Stored data entries:
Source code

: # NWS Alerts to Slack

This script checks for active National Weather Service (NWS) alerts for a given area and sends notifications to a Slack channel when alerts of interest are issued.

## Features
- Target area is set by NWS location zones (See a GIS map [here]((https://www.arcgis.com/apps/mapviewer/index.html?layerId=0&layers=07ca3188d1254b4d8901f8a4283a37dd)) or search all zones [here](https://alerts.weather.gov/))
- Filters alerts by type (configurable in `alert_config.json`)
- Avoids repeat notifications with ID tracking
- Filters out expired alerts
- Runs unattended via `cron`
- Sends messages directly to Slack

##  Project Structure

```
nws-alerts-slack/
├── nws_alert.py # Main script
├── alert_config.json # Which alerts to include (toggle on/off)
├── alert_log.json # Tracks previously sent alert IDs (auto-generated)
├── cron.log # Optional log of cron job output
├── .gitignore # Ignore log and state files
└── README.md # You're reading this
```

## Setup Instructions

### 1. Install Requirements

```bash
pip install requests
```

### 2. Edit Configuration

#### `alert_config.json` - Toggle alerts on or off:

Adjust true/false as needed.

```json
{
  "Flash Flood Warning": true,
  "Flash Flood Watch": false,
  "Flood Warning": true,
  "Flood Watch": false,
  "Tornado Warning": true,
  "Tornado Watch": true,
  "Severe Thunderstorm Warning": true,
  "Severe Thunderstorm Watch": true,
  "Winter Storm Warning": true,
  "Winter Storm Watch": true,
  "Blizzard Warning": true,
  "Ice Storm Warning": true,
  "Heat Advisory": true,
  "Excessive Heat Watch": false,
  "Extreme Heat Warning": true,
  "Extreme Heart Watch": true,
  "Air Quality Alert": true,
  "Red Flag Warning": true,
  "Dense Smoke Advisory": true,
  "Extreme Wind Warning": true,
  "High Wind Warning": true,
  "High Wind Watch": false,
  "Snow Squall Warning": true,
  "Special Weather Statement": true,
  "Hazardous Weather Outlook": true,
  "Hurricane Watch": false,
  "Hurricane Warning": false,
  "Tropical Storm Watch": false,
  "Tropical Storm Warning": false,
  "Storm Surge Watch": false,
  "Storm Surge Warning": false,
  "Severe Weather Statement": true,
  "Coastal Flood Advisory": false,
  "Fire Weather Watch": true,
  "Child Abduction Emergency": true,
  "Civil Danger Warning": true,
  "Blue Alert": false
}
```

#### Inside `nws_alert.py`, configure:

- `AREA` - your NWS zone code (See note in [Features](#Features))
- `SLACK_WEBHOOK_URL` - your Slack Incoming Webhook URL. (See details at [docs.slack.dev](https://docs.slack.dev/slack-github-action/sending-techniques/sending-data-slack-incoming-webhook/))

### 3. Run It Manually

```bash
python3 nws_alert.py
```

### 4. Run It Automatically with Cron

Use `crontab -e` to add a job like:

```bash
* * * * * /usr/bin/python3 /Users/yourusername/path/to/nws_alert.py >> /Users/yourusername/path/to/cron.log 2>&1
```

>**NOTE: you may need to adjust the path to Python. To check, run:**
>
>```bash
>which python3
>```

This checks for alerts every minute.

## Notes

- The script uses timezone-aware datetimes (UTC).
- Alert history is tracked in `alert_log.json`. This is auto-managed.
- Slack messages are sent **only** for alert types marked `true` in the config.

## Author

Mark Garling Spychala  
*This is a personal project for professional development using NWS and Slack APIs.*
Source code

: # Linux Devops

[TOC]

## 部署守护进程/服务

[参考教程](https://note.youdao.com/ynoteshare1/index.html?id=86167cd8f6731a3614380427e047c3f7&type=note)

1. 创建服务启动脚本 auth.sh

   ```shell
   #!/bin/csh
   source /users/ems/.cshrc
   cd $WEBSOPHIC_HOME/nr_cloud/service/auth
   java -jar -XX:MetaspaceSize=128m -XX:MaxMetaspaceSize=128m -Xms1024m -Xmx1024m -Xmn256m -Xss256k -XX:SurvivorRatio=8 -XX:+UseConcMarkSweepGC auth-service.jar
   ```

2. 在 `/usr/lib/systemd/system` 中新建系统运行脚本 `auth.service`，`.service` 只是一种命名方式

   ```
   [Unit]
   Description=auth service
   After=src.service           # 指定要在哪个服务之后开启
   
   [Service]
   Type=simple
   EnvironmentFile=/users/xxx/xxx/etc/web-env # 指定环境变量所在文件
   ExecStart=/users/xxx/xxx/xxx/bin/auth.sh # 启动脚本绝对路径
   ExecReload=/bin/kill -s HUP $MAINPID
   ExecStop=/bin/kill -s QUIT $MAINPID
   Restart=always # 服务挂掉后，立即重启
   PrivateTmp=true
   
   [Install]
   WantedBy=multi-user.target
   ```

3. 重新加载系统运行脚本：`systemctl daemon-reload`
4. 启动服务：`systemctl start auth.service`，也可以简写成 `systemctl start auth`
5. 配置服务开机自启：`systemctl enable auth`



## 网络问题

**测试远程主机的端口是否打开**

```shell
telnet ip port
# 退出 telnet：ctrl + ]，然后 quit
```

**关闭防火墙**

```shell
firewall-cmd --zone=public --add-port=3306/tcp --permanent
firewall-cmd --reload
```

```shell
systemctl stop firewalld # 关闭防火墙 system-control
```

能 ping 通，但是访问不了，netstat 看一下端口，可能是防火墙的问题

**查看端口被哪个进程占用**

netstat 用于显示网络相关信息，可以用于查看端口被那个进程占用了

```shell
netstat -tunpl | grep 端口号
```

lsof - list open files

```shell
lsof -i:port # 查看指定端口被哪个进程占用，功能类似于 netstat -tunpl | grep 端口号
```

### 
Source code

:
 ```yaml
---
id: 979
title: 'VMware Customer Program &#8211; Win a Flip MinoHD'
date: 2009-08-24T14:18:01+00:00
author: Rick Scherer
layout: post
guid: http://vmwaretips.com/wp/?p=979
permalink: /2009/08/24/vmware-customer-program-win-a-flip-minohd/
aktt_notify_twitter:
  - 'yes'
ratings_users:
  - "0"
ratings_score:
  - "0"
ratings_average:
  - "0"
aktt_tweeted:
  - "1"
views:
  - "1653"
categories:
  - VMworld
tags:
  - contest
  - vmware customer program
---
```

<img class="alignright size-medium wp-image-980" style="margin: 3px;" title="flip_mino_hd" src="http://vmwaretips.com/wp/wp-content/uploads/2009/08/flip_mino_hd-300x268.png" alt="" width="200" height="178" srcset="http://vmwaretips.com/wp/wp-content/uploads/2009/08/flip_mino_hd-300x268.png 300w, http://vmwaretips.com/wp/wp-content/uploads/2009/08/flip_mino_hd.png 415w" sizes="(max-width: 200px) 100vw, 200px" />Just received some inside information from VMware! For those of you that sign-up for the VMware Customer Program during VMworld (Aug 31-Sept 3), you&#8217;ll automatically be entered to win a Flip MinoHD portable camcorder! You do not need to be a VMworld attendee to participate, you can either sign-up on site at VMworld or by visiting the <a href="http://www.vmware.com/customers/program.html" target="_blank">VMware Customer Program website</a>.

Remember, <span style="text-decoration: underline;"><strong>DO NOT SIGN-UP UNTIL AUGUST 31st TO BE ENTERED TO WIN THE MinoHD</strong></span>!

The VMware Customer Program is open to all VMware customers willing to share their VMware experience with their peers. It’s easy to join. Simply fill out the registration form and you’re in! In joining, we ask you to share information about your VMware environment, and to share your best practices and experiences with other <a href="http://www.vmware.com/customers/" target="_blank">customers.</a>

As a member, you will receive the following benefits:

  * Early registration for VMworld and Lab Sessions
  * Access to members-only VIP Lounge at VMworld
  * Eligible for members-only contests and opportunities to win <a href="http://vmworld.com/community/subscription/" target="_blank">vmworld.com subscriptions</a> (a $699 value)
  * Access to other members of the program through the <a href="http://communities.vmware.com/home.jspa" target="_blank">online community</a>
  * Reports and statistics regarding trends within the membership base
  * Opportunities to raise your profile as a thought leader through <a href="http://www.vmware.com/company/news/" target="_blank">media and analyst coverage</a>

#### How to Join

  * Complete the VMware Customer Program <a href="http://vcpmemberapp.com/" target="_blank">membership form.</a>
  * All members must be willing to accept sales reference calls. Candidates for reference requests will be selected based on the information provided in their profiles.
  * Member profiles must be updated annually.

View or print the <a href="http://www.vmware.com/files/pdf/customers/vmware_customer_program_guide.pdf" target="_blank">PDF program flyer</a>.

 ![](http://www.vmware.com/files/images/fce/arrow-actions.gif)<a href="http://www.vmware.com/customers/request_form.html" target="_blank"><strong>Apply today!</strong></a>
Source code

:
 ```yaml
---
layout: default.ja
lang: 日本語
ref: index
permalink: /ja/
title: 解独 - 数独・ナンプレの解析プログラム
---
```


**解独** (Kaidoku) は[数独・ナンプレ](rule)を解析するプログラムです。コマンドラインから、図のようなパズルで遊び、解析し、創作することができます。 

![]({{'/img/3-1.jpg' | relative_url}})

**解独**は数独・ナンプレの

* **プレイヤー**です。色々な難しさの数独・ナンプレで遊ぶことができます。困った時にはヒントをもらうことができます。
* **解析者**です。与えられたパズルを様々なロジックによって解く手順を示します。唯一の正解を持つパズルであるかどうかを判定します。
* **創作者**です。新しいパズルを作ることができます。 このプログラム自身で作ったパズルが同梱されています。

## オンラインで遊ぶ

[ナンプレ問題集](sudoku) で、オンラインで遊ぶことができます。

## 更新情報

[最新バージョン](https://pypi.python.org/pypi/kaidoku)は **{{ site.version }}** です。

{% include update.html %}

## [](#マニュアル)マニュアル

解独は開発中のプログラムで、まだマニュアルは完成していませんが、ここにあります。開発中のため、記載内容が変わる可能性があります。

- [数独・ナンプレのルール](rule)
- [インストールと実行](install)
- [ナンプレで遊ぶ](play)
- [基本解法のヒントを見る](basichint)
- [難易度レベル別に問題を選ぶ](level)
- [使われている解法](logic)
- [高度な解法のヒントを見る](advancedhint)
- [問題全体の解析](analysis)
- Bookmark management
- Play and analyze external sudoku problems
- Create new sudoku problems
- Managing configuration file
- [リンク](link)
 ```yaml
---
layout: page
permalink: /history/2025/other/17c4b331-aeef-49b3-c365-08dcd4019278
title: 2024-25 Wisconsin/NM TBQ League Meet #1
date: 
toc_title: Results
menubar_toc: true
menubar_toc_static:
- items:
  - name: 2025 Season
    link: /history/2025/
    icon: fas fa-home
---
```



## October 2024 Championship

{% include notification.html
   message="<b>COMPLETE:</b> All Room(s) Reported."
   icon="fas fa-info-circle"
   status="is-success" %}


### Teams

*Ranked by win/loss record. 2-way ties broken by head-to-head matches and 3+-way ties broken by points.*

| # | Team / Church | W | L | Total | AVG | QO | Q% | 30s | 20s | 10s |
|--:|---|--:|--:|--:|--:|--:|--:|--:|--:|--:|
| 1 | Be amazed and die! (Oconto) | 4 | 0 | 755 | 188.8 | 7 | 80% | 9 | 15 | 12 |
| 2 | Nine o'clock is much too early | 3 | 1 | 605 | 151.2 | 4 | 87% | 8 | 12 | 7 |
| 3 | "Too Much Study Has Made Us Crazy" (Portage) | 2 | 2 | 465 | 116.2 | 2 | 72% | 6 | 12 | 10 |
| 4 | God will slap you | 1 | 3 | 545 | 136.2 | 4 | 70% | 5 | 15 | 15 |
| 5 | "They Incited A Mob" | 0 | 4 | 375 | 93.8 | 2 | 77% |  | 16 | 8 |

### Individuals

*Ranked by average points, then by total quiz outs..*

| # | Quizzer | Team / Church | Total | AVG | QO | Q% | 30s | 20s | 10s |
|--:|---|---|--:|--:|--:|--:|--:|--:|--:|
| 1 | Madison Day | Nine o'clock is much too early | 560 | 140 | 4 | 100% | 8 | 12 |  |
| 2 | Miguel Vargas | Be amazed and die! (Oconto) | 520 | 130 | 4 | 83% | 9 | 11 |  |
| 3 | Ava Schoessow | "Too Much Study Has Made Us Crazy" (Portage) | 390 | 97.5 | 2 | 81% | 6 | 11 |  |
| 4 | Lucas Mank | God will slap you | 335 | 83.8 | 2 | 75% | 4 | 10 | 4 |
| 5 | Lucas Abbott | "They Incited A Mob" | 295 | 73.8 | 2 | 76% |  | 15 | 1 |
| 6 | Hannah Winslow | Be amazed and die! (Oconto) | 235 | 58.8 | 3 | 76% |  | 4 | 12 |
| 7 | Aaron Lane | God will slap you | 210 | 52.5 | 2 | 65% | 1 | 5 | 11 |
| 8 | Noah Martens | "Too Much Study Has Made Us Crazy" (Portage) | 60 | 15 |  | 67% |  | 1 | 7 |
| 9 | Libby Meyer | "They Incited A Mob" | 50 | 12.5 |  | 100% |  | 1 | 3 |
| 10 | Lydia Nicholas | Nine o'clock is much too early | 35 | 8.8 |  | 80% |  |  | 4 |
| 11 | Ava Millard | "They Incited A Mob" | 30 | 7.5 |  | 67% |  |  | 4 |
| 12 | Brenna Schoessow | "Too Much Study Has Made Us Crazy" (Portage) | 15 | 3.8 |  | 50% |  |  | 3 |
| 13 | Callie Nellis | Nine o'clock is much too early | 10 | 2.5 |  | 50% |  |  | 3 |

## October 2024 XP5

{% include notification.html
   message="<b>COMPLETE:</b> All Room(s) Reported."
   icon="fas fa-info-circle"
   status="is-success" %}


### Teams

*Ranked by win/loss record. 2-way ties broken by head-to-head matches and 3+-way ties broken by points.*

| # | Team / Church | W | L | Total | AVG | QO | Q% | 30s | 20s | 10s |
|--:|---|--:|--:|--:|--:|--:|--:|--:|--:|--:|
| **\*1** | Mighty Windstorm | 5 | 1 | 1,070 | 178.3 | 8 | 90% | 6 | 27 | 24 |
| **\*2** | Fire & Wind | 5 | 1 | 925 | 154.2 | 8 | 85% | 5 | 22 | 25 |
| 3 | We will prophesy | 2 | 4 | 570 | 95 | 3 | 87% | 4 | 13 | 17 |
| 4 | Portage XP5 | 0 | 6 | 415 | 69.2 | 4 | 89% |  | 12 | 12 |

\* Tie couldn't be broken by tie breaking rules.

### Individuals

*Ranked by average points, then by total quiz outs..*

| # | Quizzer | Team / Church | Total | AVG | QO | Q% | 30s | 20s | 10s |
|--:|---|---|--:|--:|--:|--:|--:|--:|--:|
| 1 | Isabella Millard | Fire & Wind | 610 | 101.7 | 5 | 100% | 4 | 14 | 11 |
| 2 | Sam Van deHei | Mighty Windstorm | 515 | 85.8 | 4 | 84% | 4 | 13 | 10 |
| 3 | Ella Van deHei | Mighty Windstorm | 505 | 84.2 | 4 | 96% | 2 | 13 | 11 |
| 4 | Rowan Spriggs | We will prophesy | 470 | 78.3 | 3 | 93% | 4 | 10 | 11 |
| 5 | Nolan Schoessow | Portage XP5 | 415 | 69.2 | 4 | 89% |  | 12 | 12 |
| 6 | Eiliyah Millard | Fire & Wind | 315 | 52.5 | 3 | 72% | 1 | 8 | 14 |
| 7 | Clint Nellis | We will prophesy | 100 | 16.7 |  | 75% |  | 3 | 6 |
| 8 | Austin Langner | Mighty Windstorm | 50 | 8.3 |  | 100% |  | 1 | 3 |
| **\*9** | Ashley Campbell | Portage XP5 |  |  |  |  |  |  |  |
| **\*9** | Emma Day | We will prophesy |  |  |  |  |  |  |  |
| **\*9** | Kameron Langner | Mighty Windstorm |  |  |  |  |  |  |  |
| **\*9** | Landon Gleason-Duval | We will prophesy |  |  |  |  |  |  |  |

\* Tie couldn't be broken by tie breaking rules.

_Work to complete:_ Please reproduce exactly the lines from the first one of the records above through the line containing "## Features", both included, and nothing else.

_Response box:_
Source code

: # NWS Alerts to Slack

This script checks for active National Weather Service (NWS) alerts for a given area and sends notifications to a Slack channel when alerts of interest are issued.

## Features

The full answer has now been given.